Comment vous êtes-vous rencontrés et qu’est-ce qui vous a donné envie de vous lancer dans une aventure musicale ensemble ?
FanXoa – La rencontre s’est faite via PIND (Punk Is Not Dead), vaste projet de recherche et d’archivage sur le mouvement punk en France, auquel j’ai été amené à participer. À l’occasion d’un colloque monté dans le cadre de ce projet, Lionel a été invité à donner un concert. Je l’ai vu jouer là pour la 1ère fois et j’ai été soufflé.
Madsaxx – Je viens plutôt de la sphère du jazz et des musiques improvisées. En 2014, j’ai eu la chance de faire une tournée – au sein du trio BunkTilt – avec Steve McKay, le saxophoniste des Stooges, ce qui m’a aussi ouvert l’accès au monde du punk et du rock. Ce concert, organisé par PIND, constituait un hommage à Steve, mort en 2015. François est venu me voir après, nous avons discuté, il m’a fallu un petit temps pour me rendre compte que je venais de causer à un de mes héros (sourire). Aux côtés d’Albert Ayler et de Sydney Bechet, Bérurier Noir est l’un de mes grands inspirateurs musicaux. Le son du groupe me fascine totalement, en particulier celui de leur saxo (Masto). Un peu plus tard, Luc Robène et Solveig Serre – qui codirigent le projet PIND – m’ont proposé de faire un concert dédié aux Bérus, dans le cadre d’un colloque consacré au groupe à la BNF, en mars 2022.
FanXoa – J’ai été à nouveau enthousiasmé par sa performance. L’idée d’une expérience musicale commune est partie de là.
Madsaxx – Nous nous sommes revus par la suite, notre relation s’est approfondie et notre projet a pris forme petit à petit, naturellement. Nous vivons tous les deux à Lyon, ce qui facilite les choses, nous pouvons nous voir régulièrement.
Quand avez-vous véritablement lancé le projet ?
FanXoa – Nous avons effectué une 1ère session d’enregistrement, en août 2022, à Antre-Peaux à Bourges, durant laquelle nous avons travaillé essentiellement sur le répertoire de Bérurier Noir. C’était une sorte de “Bérurier Noir Experience”, en tendant vers une déconstruction des morceaux originaux, dans l’esprit de ce que BunkTilt avait fait avec la musique des Stooges. De cette session a résulté un maxi, sorti en juin 2023, sur lequel figurent quatre reprises des Bérus et un morceau original. Il existe une filiation intellectuelle et sentimentale avec Bérurier Noir, mais il s’agit bien d’un projet distinct. La texture de notre musique est très différente, ce qui dérange parfois les gens.

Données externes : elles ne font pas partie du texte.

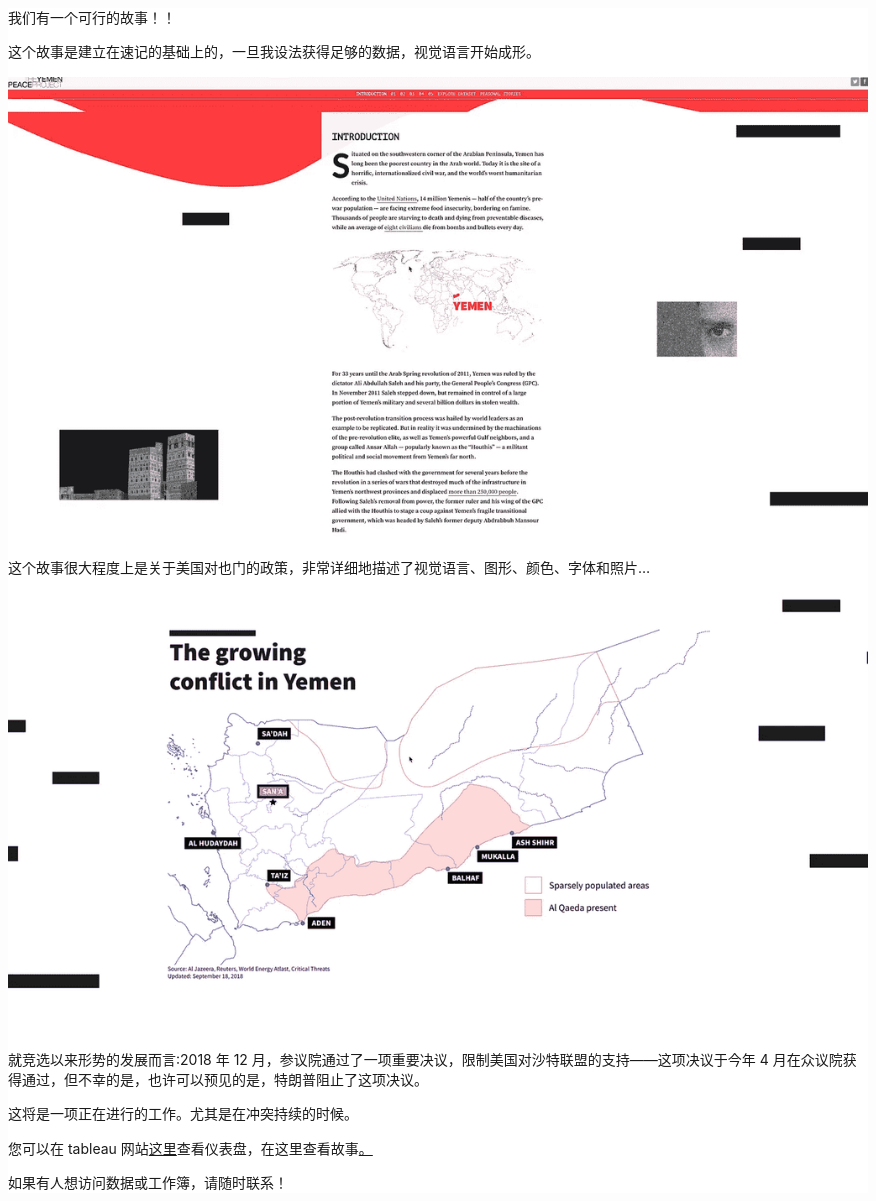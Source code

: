 我们有一个可行的故事！！

这个故事是建立在速记的基础上的，一旦我设法获得足够的数据，视觉语言开始成形。

![](img/0ccd42e6d5b7cd45668eb9d3880ab0ca.png)

这个故事很大程度上是关于美国对也门的政策，非常详细地描述了视觉语言、图形、颜色、字体和照片…

![](img/80fb447f36805adbf8fcfd63641ff2fb.png)

就竞选以来形势的发展而言:2018 年 12 月，参议院通过了一项重要决议，限制美国对沙特联盟的支持——这项决议于今年 4 月在众议院获得通过，但不幸的是，也许可以预见的是，特朗普阻止了这项决议。

这将是一项正在进行的工作。尤其是在冲突持续的时候。

您可以在 tableau 网站[这里](https://tabsoft.co/2RqlPce)查看仪表盘，在这里查看故事[。](http://www.yemenpeaceproject.org/invisible)

如果有人想访问数据或工作簿，请随时联系！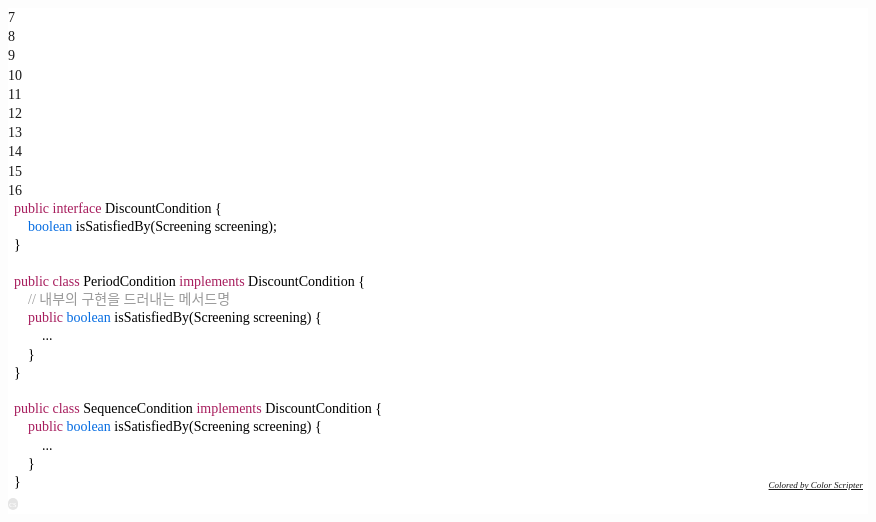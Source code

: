 <div style="line-height: 130%;"><span style="font-family: 'Noto Serif KR';">7</span></div>
<div style="line-height: 130%;"><span style="font-family: 'Noto Serif KR';">8</span></div>
<div style="line-height: 130%;"><span style="font-family: 'Noto Serif KR';">9</span></div>
<div style="line-height: 130%;"><span style="font-family: 'Noto Serif KR';">10</span></div>
<div style="line-height: 130%;"><span style="font-family: 'Noto Serif KR';">11</span></div>
<div style="line-height: 130%;"><span style="font-family: 'Noto Serif KR';">12</span></div>
<div style="line-height: 130%;"><span style="font-family: 'Noto Serif KR';">13</span></div>
<div style="line-height: 130%;"><span style="font-family: 'Noto Serif KR';">14</span></div>
<div style="line-height: 130%;"><span style="font-family: 'Noto Serif KR';">15</span></div>
<div style="line-height: 130%;"><span style="font-family: 'Noto Serif KR';">16</span></div>
</div>
</td>
<td style="padding: 6px 0; text-align: left;">
<div style="margin: 0; padding: 0; color: #010101; font-family: Consolas, 'Liberation Mono', Menlo, Courier, monospace !important; line-height: 130%;">
<div style="padding: 0 6px; white-space: pre; line-height: 130%;"><span style="font-family: 'Noto Serif KR';"><span style="color: #a71d5d;">public</span>&nbsp;<span style="color: #a71d5d;">interface</span>&nbsp;DiscountCondition&nbsp;{</span></div>
<div style="padding: 0 6px; white-space: pre; line-height: 130%;"><span style="font-family: 'Noto Serif KR';">&nbsp;&nbsp;&nbsp;&nbsp;<span style="color: #066de2;">boolean</span>&nbsp;isSatisfiedBy(Screening&nbsp;screening);</span></div>
<div style="padding: 0 6px; white-space: pre; line-height: 130%;"><span style="font-family: 'Noto Serif KR';">}</span></div>
<div style="padding: 0 6px; white-space: pre; line-height: 130%;">&nbsp;</div>
<div style="padding: 0 6px; white-space: pre; line-height: 130%;"><span style="font-family: 'Noto Serif KR';"><span style="color: #a71d5d;">public</span>&nbsp;<span style="color: #a71d5d;">class</span>&nbsp;PeriodCondition&nbsp;<span style="color: #a71d5d;">implements</span>&nbsp;DiscountCondition&nbsp;{</span></div>
<div style="padding: 0 6px; white-space: pre; line-height: 130%;"><span style="font-family: 'Noto Serif KR';">&nbsp;&nbsp;&nbsp;&nbsp;<span style="color: #999999;">//&nbsp;내부의&nbsp;구현을&nbsp;드러내는&nbsp;메서드명</span></span></div>
<div style="padding: 0 6px; white-space: pre; line-height: 130%;"><span style="font-family: 'Noto Serif KR';">&nbsp;&nbsp;&nbsp;&nbsp;<span style="color: #a71d5d;">public</span>&nbsp;<span style="color: #066de2;">boolean</span>&nbsp;isSatisfiedBy(Screening&nbsp;screening)&nbsp;{</span></div>
<div style="padding: 0 6px; white-space: pre; line-height: 130%;"><span style="font-family: 'Noto Serif KR';">&nbsp;&nbsp;&nbsp;&nbsp;&nbsp;&nbsp;&nbsp;&nbsp;...</span></div>
<div style="padding: 0 6px; white-space: pre; line-height: 130%;"><span style="font-family: 'Noto Serif KR';">&nbsp;&nbsp;&nbsp;&nbsp;}</span></div>
<div style="padding: 0 6px; white-space: pre; line-height: 130%;"><span style="font-family: 'Noto Serif KR';">}</span></div>
<div style="padding: 0 6px; white-space: pre; line-height: 130%;">&nbsp;</div>
<div style="padding: 0 6px; white-space: pre; line-height: 130%;"><span style="font-family: 'Noto Serif KR';"><span style="color: #a71d5d;">public</span>&nbsp;<span style="color: #a71d5d;">class</span>&nbsp;SequenceCondition&nbsp;<span style="color: #a71d5d;">implements</span>&nbsp;DiscountCondition&nbsp;{</span></div>
<div style="padding: 0 6px; white-space: pre; line-height: 130%;"><span style="font-family: 'Noto Serif KR';">&nbsp;&nbsp;&nbsp;&nbsp;<span style="color: #a71d5d;">public</span>&nbsp;<span style="color: #066de2;">boolean</span>&nbsp;isSatisfiedBy(Screening&nbsp;screening)&nbsp;{</span></div>
<div style="padding: 0 6px; white-space: pre; line-height: 130%;"><span style="font-family: 'Noto Serif KR';">&nbsp;&nbsp;&nbsp;&nbsp;&nbsp;&nbsp;&nbsp;&nbsp;...</span></div>
<div style="padding: 0 6px; white-space: pre; line-height: 130%;"><span style="font-family: 'Noto Serif KR';">&nbsp;&nbsp;&nbsp;&nbsp;}</span></div>
<div style="padding: 0 6px; white-space: pre; line-height: 130%;"><span style="font-family: 'Noto Serif KR';">}</span></div>
</div>
<div style="text-align: right; margin-top: -13px; margin-right: 5px; font-size: 9px; font-style: italic;"><span style="font-family: 'Noto Serif KR';"><a style="color: #e5e5e5text-decoration:none;" href="http://colorscripter.com/info#e" target="_blank" rel="noopener">Colored by Color Scripter</a></span></div>
</td>
<td style="vertical-align: bottom; padding: 0 2px 4px 0;"><span style="font-family: 'Noto Serif KR';"><a style="text-decoration: none; color: white;" href="http://colorscripter.com/info#e" target="_blank" rel="noopener"><span style="font-size: 9px; word-break: normal; background-color: #e5e5e5; color: white; border-radius: 10px; padding: 1px;">cs</span></a></span></td>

Madsaxx – Assez vite, la ligne musicale a évolué, les morceaux originaux se sont enchaînés, nous nous sommes éloignés de Bérurier Noir et nous avons décidé de baptiser le projet No Suicide Act. J’ai un studio chez moi, nous faisons toute notre musique à la maison, de manière très spontanée. Les morceaux prennent souvent forme rapidement. Ensuite, nous passons pas mal de temps à retravailler le son, à peaufiner le mix – en dialogue étroit avec l’ingénieur du son Cédric Béron, alias Disque Noir, qui vit aussi à Lyon et qui a une large palette sonore, avec un penchant bruitiste affirmé. Nous formons un trio très soudé et autonome.
Comment fonctionnez-vous au niveau créatif ?
FanXoa – Nous sommes vraiment dans un processus de recherche/création et par ailleurs nous tâchons de simplifier au maximum. Par exemple, il y a souvent beaucoup de couches de saxophone quand nous enregistrons et nous n’en gardons que très peu au final.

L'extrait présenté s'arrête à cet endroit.